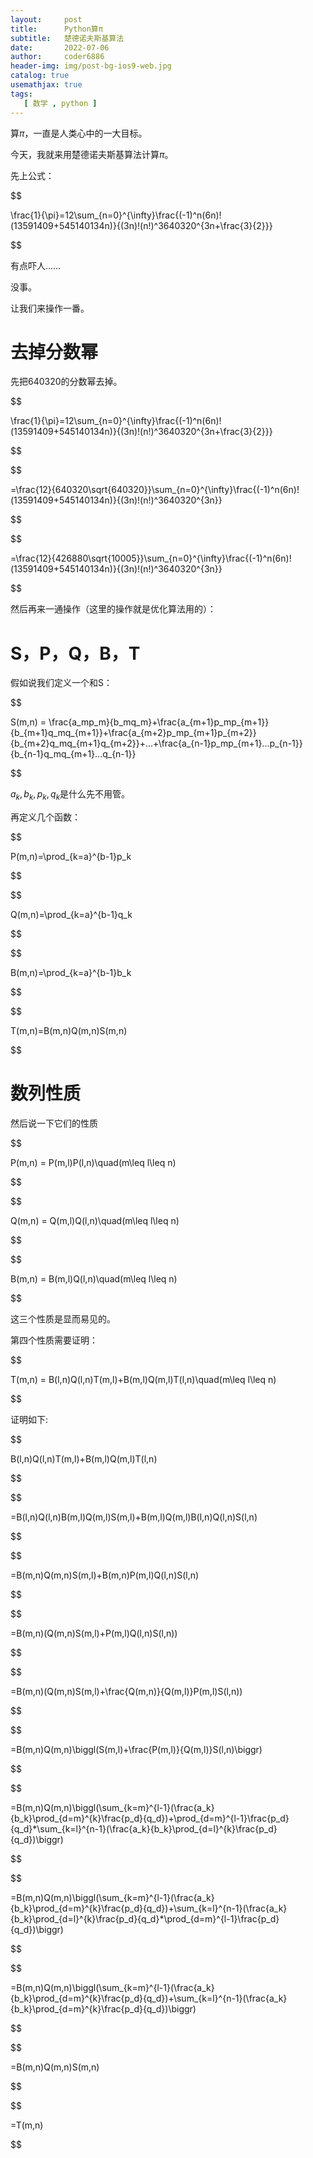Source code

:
```yaml
---
layout:     post
title:      Python算π
subtitle:   楚德诺夫斯基算法
date:       2022-07-06
author:     coder6886
header-img: img/post-bg-ios9-web.jpg
catalog: true
usemathjax: true
tags:
   [ 数学 , python ]
---
```

算$\pi$，一直是人类心中的一大目标。

今天，我就来用楚德诺夫斯基算法计算$\pi$。

先上公式：

$$

\frac{1}{\pi}=12\sum_{n=0}^{\infty}\frac{(-1)^n(6n)!(13591409+545140134n)}{(3n)!(n!)^3640320^{3n+\frac{3}{2}}}

$$

有点吓人……

没事。

让我们来操作一番。

# 去掉分数幂

先把$640320$的分数幂去掉。

$$

\frac{1}{\pi}=12\sum_{n=0}^{\infty}\frac{(-1)^n(6n)!(13591409+545140134n)}{(3n)!(n!)^3640320^{3n+\frac{3}{2}}}

$$

$$

=\frac{12}{640320\sqrt{640320}}\sum_{n=0}^{\infty}\frac{(-1)^n(6n)!(13591409+545140134n)}{(3n)!(n!)^3640320^{3n}}

$$

$$

=\frac{12}{426880\sqrt{10005}}\sum_{n=0}^{\infty}\frac{(-1)^n(6n)!(13591409+545140134n)}{(3n)!(n!)^3640320^{3n}}

$$

然后再来一通操作（这里的操作就是优化算法用的）：

# S，P，Q，B，T

假如说我们定义一个和S：

$$

S(m,n) = \frac{a_mp_m}{b_mq_m}+\frac{a_{m+1}p_mp_{m+1}}{b_{m+1}q_mq_{m+1}}+\frac{a_{m+2}p_mp_{m+1}p_{m+2}}{b_{m+2}q_mq_{m+1}q_{m+2}}+...+\frac{a_{n-1}p_mp_{m+1}...p_{n-1}}{b_{n-1}q_mq_{m+1}...q_{n-1}}

$$

$a_k,b_k,p_k,q_k$是什么先不用管。

再定义几个函数：

$$

P(m,n)=\prod_{k=a}^{b-1}p_k

$$

$$

Q(m,n)=\prod_{k=a}^{b-1}q_k

$$

$$

B(m,n)=\prod_{k=a}^{b-1}b_k

$$

$$

T(m,n)=B(m,n)Q(m,n)S(m,n)

$$

# 数列性质

然后说一下它们的性质

$$

P(m,n) = P(m,l)P(l,n)\quad(m\leq l\leq n)

$$

$$

Q(m,n) = Q(m,l)Q(l,n)\quad(m\leq l\leq n)

$$

$$

B(m,n) = B(m,l)Q(l,n)\quad(m\leq l\leq n)

$$

这三个性质是显而易见的。

第四个性质需要证明：

$$

T(m,n) = B(l,n)Q(l,n)T(m,l)+B(m,l)Q(m,l)T(l,n)\quad(m\leq l\leq n)

$$

证明如下:

$$

B(l,n)Q(l,n)T(m,l)+B(m,l)Q(m,l)T(l,n)

$$

$$

=B(l,n)Q(l,n)B(m,l)Q(m,l)S(m,l)+B(m,l)Q(m,l)B(l,n)Q(l,n)S(l,n)

$$

$$

=B(m,n)Q(m,n)S(m,l)+B(m,n)P(m,l)Q(l,n)S(l,n)

$$

$$

=B(m,n)(Q(m,n)S(m,l)+P(m,l)Q(l,n)S(l,n))

$$

$$

=B(m,n)(Q(m,n)S(m,l)+\frac{Q(m,n)}{Q(m,l)}P(m,l)S(l,n))

$$

$$

=B(m,n)Q(m,n)\biggl(S(m,l)+\frac{P(m,l)}{Q(m,l)}S(l,n)\biggr)

$$

$$

=B(m,n)Q(m,n)\biggl(\sum_{k=m}^{l-1}(\frac{a_k}{b_k}\prod_{d=m}^{k}\frac{p_d}{q_d})+\prod_{d=m}^{l-1}\frac{p_d}{q_d}*\sum_{k=l}^{n-1}(\frac{a_k}{b_k}\prod_{d=l}^{k}\frac{p_d}{q_d})\biggr)

$$

$$

=B(m,n)Q(m,n)\biggl(\sum_{k=m}^{l-1}(\frac{a_k}{b_k}\prod_{d=m}^{k}\frac{p_d}{q_d})+\sum_{k=l}^{n-1}(\frac{a_k}{b_k}\prod_{d=l}^{k}\frac{p_d}{q_d}*\prod_{d=m}^{l-1}\frac{p_d}{q_d})\biggr)

$$

$$

=B(m,n)Q(m,n)\biggl(\sum_{k=m}^{l-1}(\frac{a_k}{b_k}\prod_{d=m}^{k}\frac{p_d}{q_d})+\sum_{k=l}^{n-1}(\frac{a_k}{b_k}\prod_{d=m}^{k}\frac{p_d}{q_d})\biggr)

$$

$$

=B(m,n)Q(m,n)S(m,n)

$$

$$

=T(m,n)

$$
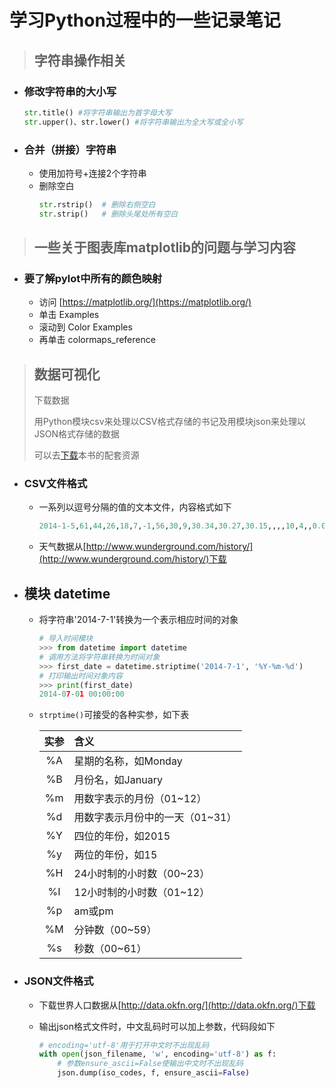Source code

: # 学习Python过程中的一些记录笔记

> ## 字符串操作相关

* ### 修改字符串的大小写

  ```python
  str.title() #将字符串输出为首字母大写
  str.upper()、str.lower() #将字符串输出为全大写或全小写
  ```

* ### 合并（拼接）字符串
  * 使用加符号+连接2个字符串
  * 删除空白
    ```python
    str.rstrip()  # 删除右侧空白
    str.strip()   # 删除头尾处所有空白
    ```
> ## 一些关于图表库matplotlib的问题与学习内容
>

* ### 要了解pylot中所有的颜色映射

  * 访问 [https://matplotlib.org/](https://matplotlib.org/)
  * 单击 Examples
  * 滚动到 Color Examples
  * 再单击 colormaps_reference

> ## 数据可视化
>
> 下载数据
>
> 用Python模块csv来处理以CSV格式存储的书记及用模块json来处理以JSON格式存储的数据
>
> 可以去[下载](https://nostarch.com/pythoncrashcourse/)本书的配套资源

* ### CSV文件格式
  * 一系列以逗号分隔的值的文本文件，内容格式如下
    ```python
    2014-1-5,61,44,26,18,7,-1,56,30,9,30.34,30.27,30.15,,,,10,4,,0.00,0,,195
    ```
  * 天气数据从[http://www.wunderground.com/history/](http://www.wunderground.com/history/)下载

* ## 模块 datetime
  * 将字符串'2014-7-1'转换为一个表示相应时间的对象

      ```python
      # 导入时间模块
      >>> from datetime import datetime
      # 调用方法将字符串转换为时间对象
      >>> first_date = datetime.striptime('2014-7-1', '%Y-%m-%d')
      # 打印输出时间对象内容
      >>> print(first_date)
      2014-07-01 00:00:00
      ```

  * `strptime()`可接受的各种实参，如下表

      | 实参  | 含义                            |
      | :---: | :------------------------------ |
      | %A    | 星期的名称，如Monday            |
      | %B    | 月份名，如January               |
      | %m    | 用数字表示的月份（01~12）       |
      | %d    | 用数字表示月份中的一天（01~31） |
      | %Y    | 四位的年份，如2015              |
      | %y    | 两位的年份，如15                |
      | %H    | 24小时制的小时数（00~23）       |
      | %I    | 12小时制的小时数（01~12）       |
      | %p    | am或pm                          |
      | %M    | 分钟数（00~59）                 |
      | %s    | 秒数（00~61）                   |

* ### JSON文件格式
  * 下载世界人口数据从[http://data.okfn.org/](http://data.okfn.org/)下载
  * 输出json格式文件时，中文乱码时可以加上参数，代码段如下

    ```python
    # encoding='utf-8'用于打开中文时不出现乱码
    with open(json_filename, 'w', encoding='utf-8') as f:
        # 参数ensure_ascii=False使输出中文时不出现乱码
        json.dump(iso_codes, f, ensure_ascii=False)
    ```
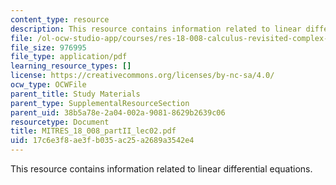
 ```yaml
---
content_type: resource
description: This resource contains information related to linear differential equations.
file: /ol-ocw-studio-app/courses/res-18-008-calculus-revisited-complex-variables-differential-equations-and-linear-algebra-fall-2011/17c6e3f8ae3fb035ac25a2689a3542e4_MITRES_18_008_partII_lec02.pdf
file_size: 976995
file_type: application/pdf
learning_resource_types: []
license: https://creativecommons.org/licenses/by-nc-sa/4.0/
ocw_type: OCWFile
parent_title: Study Materials
parent_type: SupplementalResourceSection
parent_uid: 38b5a78e-2a04-002a-9081-8629b2639c06
resourcetype: Document
title: MITRES_18_008_partII_lec02.pdf
uid: 17c6e3f8-ae3f-b035-ac25-a2689a3542e4
---
```

This resource contains information related to linear differential equations.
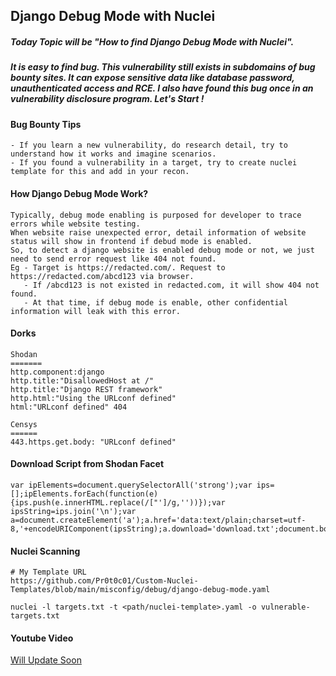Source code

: ## Django Debug Mode with Nuclei

##### Today Topic will be "How to find Django Debug Mode with Nuclei". 
##### It is easy to find bug. This vulnerability still exists in subdomains of bug bounty sites. It can expose sensitive data like database password, unauthenticated access and RCE. I also have found this bug once in an vulnerability disclosure program. Let's Start !

#### Bug Bounty Tips
```
- If you learn a new vulnerability, do research detail, try to understand how it works and imagine scenarios.
- If you found a vulnerability in a target, try to create nuclei template for this and add in your recon. 
```

#### How Django Debug Mode Work?
```
Typically, debug mode enabling is purposed for developer to trace errors while website testing.
When website raise unexpected error, detail information of website status will show in frontend if debud mode is enabled.
So, to detect a django website is enabled debug mode or not, we just need to send error request like 404 not found.
Eg - Target is https://redacted.com/. Request to https://redacted.com/abcd123 via browser.
   - If /abcd123 is not existed in redacted.com, it will show 404 not found.
   - At that time, if debug mode is enable, other confidential information will leak with this error. 
```

#### Dorks
```
Shodan
=======
http.component:django
http.title:"DisallowedHost at /"
http.title:"Django REST framework"
http.html:"Using the URLconf defined"
html:"URLconf defined" 404

Censys
======
443.https.get.body: "URLconf defined"
```
#### Download Script from Shodan Facet
```
var ipElements=document.querySelectorAll('strong');var ips=[];ipElements.forEach(function(e){ips.push(e.innerHTML.replace(/["']/g,''))});var ipsString=ips.join('\n');var a=document.createElement('a');a.href='data:text/plain;charset=utf-8,'+encodeURIComponent(ipsString);a.download='download.txt';document.body.appendChild(a);a.click();
```
#### Nuclei Scanning
```
# My Template URL
https://github.com/Pr0t0c01/Custom-Nuclei-Templates/blob/main/misconfig/debug/django-debug-mode.yaml

nuclei -l targets.txt -t <path/nuclei-template>.yaml -o vulnerable-targets.txt
```
#### Youtube Video
[Will Update Soon](youtube)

* **What to produce**: Scan the data for lines containing "like" and copy all of them.

* **Exercise output**:
##### It is easy to find bug. This vulnerability still exists in subdomains of bug bounty sites. It can expose sensitive data like database password, unauthenticated access and RCE. I also have found this bug once in an vulnerability disclosure program. Let's Start !
So, to detect a django website is enabled debug mode or not, we just need to send error request like 404 not found.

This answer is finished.